| Exercise prompt |
From the entries that follow, extract each line holding the string "진노에서".

| Records to use |
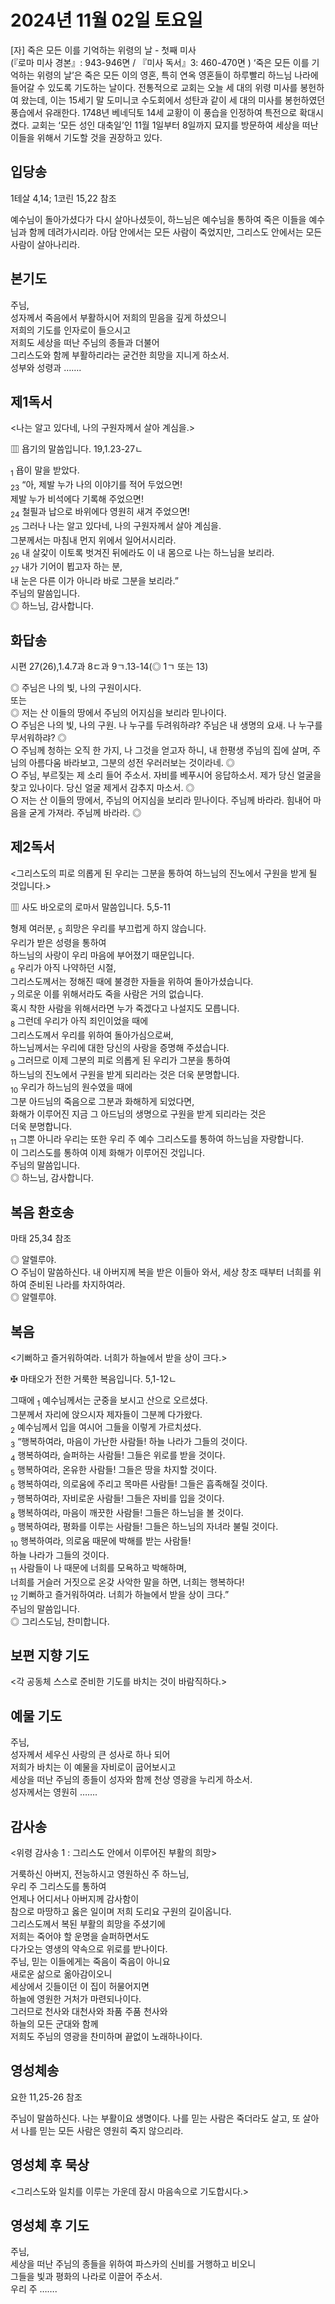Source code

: # 2024년 11월 02일 토요일

[자] 죽은 모든 이를 기억하는 위령의 날 - 첫째 미사  
(『로마 미사 경본』: 943-946면 / 『미사 독서』3: 460-470면 )
‘죽은 모든 이를 기억하는 위령의 날’은 죽은 모든 이의 영혼, 특히 연옥 영혼들이 하루빨리 하느님 나라에 들어갈 수 있도록 기도하는 날이다. 전통적으로 교회는 오늘 세 대의 위령 미사를 봉헌하여 왔는데, 이는 15세기 말 도미니코 수도회에서 성탄과 같이 세 대의 미사를 봉헌하였던 풍습에서 유래한다. 1748년 베네딕토 14세 교황이 이 풍습을 인정하여 특전으로 확대시켰다. 교회는 ‘모든 성인 대축일’인 11월 1일부터 8일까지 묘지를 방문하여 세상을 떠난 이들을 위해서 기도할 것을 권장하고 있다.


## 입당송

1테살 4,14; 1코린 15,22 참조

예수님이 돌아가셨다가 다시 살아나셨듯이, 하느님은 예수님을 통하여 죽은 이들을 예수님과 함께 데려가시리라. 아담 안에서는 모든 사람이 죽었지만, 그리스도 안에서는 모든 사람이 살아나리라.  
  
## 본기도

주님,  
성자께서 죽음에서 부활하시어 저희의 믿음을 깊게 하셨으니  
저희의 기도를 인자로이 들으시고  
저희도 세상을 떠난 주님의 종들과 더불어  
그리스도와 함께 부활하리라는 굳건한 희망을 지니게 하소서.  
성부와 성령과 …….  
  
## 제1독서

<나는 알고 있다네, 나의 구원자께서 살아 계심을.>

▥ 욥기의 말씀입니다. 19,1.23-27ㄴ

<sub>1</sub> 욥이 말을 받았다.  
<sub>23</sub> “아, 제발 누가 나의 이야기를 적어 두었으면!  
제발 누가 비석에다 기록해 주었으면!  
<sub>24</sub> 철필과 납으로 바위에다 영원히 새겨 주었으면!  
<sub>25</sub> 그러나 나는 알고 있다네, 나의 구원자께서 살아 계심을.  
그분께서는 마침내 먼지 위에서 일어서시리라.  
<sub>26</sub> 내 살갗이 이토록 벗겨진 뒤에라도 이 내 몸으로 나는 하느님을 보리라.  
<sub>27</sub> 내가 기어이 뵙고자 하는 분,  
내 눈은 다른 이가 아니라 바로 그분을 보리라.”  
주님의 말씀입니다.  
◎ 하느님, 감사합니다.  
  
## 화답송

시편 27(26),1.4.7과 8ㄷ과 9ㄱ.13-14(◎ 1ㄱ 또는 13)

◎ 주님은 나의 빛, 나의 구원이시다.  
또는  
◎ 저는 산 이들의 땅에서 주님의 어지심을 보리라 믿나이다.  
○ 주님은 나의 빛, 나의 구원. 나 누구를 두려워하랴? 주님은 내 생명의 요새. 나 누구를 무서워하랴? ◎  
○ 주님께 청하는 오직 한 가지, 나 그것을 얻고자 하니, 내 한평생 주님의 집에 살며, 주님의 아름다움 바라보고, 그분의 성전 우러러보는 것이라네. ◎  
○ 주님, 부르짖는 제 소리 들어 주소서. 자비를 베푸시어 응답하소서. 제가 당신 얼굴을 찾고 있나이다. 당신 얼굴 제게서 감추지 마소서. ◎  
○ 저는 산 이들의 땅에서, 주님의 어지심을 보리라 믿나이다. 주님께 바라라. 힘내어 마음을 굳게 가져라. 주님께 바라라. ◎  
  
## 제2독서

<그리스도의 피로 의롭게 된 우리는 그분을 통하여 하느님의 진노에서 구원을 받게 될 것입니다.>

▥ 사도 바오로의 로마서 말씀입니다. 5,5-11

형제 여러분, <sub>5</sub> 희망은 우리를 부끄럽게 하지 않습니다.  
우리가 받은 성령을 통하여  
하느님의 사랑이 우리 마음에 부어졌기 때문입니다.  
<sub>6</sub> 우리가 아직 나약하던 시절,  
그리스도께서는 정해진 때에 불경한 자들을 위하여 돌아가셨습니다.  
<sub>7</sub> 의로운 이를 위해서라도 죽을 사람은 거의 없습니다.  
혹시 착한 사람을 위해서라면 누가 죽겠다고 나설지도 모릅니다.  
<sub>8</sub> 그런데 우리가 아직 죄인이었을 때에  
그리스도께서 우리를 위하여 돌아가심으로써,  
하느님께서는 우리에 대한 당신의 사랑을 증명해 주셨습니다.  
<sub>9</sub> 그러므로 이제 그분의 피로 의롭게 된 우리가 그분을 통하여  
하느님의 진노에서 구원을 받게 되리라는 것은 더욱 분명합니다.  
<sub>10</sub> 우리가 하느님의 원수였을 때에  
그분 아드님의 죽음으로 그분과 화해하게 되었다면,  
화해가 이루어진 지금 그 아드님의 생명으로 구원을 받게 되리라는 것은  
더욱 분명합니다.  
<sub>11</sub> 그뿐 아니라 우리는 또한 우리 주 예수 그리스도를 통하여 하느님을 자랑합니다.  
이 그리스도를 통하여 이제 화해가 이루어진 것입니다.  
주님의 말씀입니다.  
◎ 하느님, 감사합니다.  
  
## 복음 환호송

마태 25,34 참조

◎ 알렐루야.  
○ 주님이 말씀하신다. 내 아버지께 복을 받은 이들아 와서, 세상 창조 때부터 너희를 위하여 준비된 나라를 차지하여라.  
◎ 알렐루야.  
  
## 복음

<기뻐하고 즐거워하여라. 너희가 하늘에서 받을 상이 크다.>

✠ 마태오가 전한 거룩한 복음입니다. 5,1-12ㄴ

그때에 <sub>1</sub> 예수님께서는 군중을 보시고 산으로 오르셨다.  
그분께서 자리에 앉으시자 제자들이 그분께 다가왔다.  
<sub>2</sub> 예수님께서 입을 여시어 그들을 이렇게 가르치셨다.  
<sub>3</sub> “행복하여라, 마음이 가난한 사람들! 하늘 나라가 그들의 것이다.  
<sub>4</sub> 행복하여라, 슬퍼하는 사람들! 그들은 위로를 받을 것이다.  
<sub>5</sub> 행복하여라, 온유한 사람들! 그들은 땅을 차지할 것이다.  
<sub>6</sub> 행복하여라, 의로움에 주리고 목마른 사람들! 그들은 흡족해질 것이다.  
<sub>7</sub> 행복하여라, 자비로운 사람들! 그들은 자비를 입을 것이다.  
<sub>8</sub> 행복하여라, 마음이 깨끗한 사람들! 그들은 하느님을 볼 것이다.  
<sub>9</sub> 행복하여라, 평화를 이루는 사람들! 그들은 하느님의 자녀라 불릴 것이다.  
<sub>10</sub> 행복하여라, 의로움 때문에 박해를 받는 사람들!  
하늘 나라가 그들의 것이다.  
<sub>11</sub> 사람들이 나 때문에 너희를 모욕하고 박해하며,  
너희를 거슬러 거짓으로 온갖 사악한 말을 하면, 너희는 행복하다!  
<sub>12</sub> 기뻐하고 즐거워하여라. 너희가 하늘에서 받을 상이 크다.”  
주님의 말씀입니다.  
◎ 그리스도님, 찬미합니다.  
  
## 보편 지향 기도

<각 공동체 스스로 준비한 기도를 바치는 것이 바람직하다.>

  
## 예물 기도

주님,  
성자께서 세우신 사랑의 큰 성사로 하나 되어  
저희가 바치는 이 예물을 자비로이 굽어보시고  
세상을 떠난 주님의 종들이 성자와 함께 천상 영광을 누리게 하소서.  
성자께서는 영원히 …….  
  
## 감사송

<위령 감사송 1 : 그리스도 안에서 이루어진 부활의 희망>

거룩하신 아버지, 전능하시고 영원하신 주 하느님,  
우리 주 그리스도를 통하여  
언제나 어디서나 아버지께 감사함이  
참으로 마땅하고 옳은 일이며 저희 도리요 구원의 길이옵니다.  
그리스도께서 복된 부활의 희망을 주셨기에  
저희는 죽어야 할 운명을 슬퍼하면서도  
다가오는 영생의 약속으로 위로를 받나이다.  
주님, 믿는 이들에게는 죽음이 죽음이 아니요  
새로운 삶으로 옮아감이오니  
세상에서 깃들이던 이 집이 허물어지면  
하늘에 영원한 거처가 마련되나이다.  
그러므로 천사와 대천사와 좌품 주품 천사와  
하늘의 모든 군대와 함께  
저희도 주님의 영광을 찬미하며 끝없이 노래하나이다.  
  
## 영성체송

요한 11,25-26 참조

주님이 말씀하신다. 나는 부활이요 생명이다. 나를 믿는 사람은 죽더라도 살고, 또 살아서 나를 믿는 모든 사람은 영원히 죽지 않으리라.  
  
## 영성체 후 묵상

<그리스도와 일치를 이루는 가운데 잠시 마음속으로 기도합시다.>  
## 영성체 후 기도

주님,  
세상을 떠난 주님의 종들을 위하여 파스카의 신비를 거행하고 비오니  
그들을 빛과 평화의 나라로 이끌어 주소서.  
우리 주 …….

| Result of this exercise |
<그리스도의 피로 의롭게 된 우리는 그분을 통하여 하느님의 진노에서 구원을 받게 될 것입니다.>
하느님의 진노에서 구원을 받게 되리라는 것은 더욱 분명합니다.  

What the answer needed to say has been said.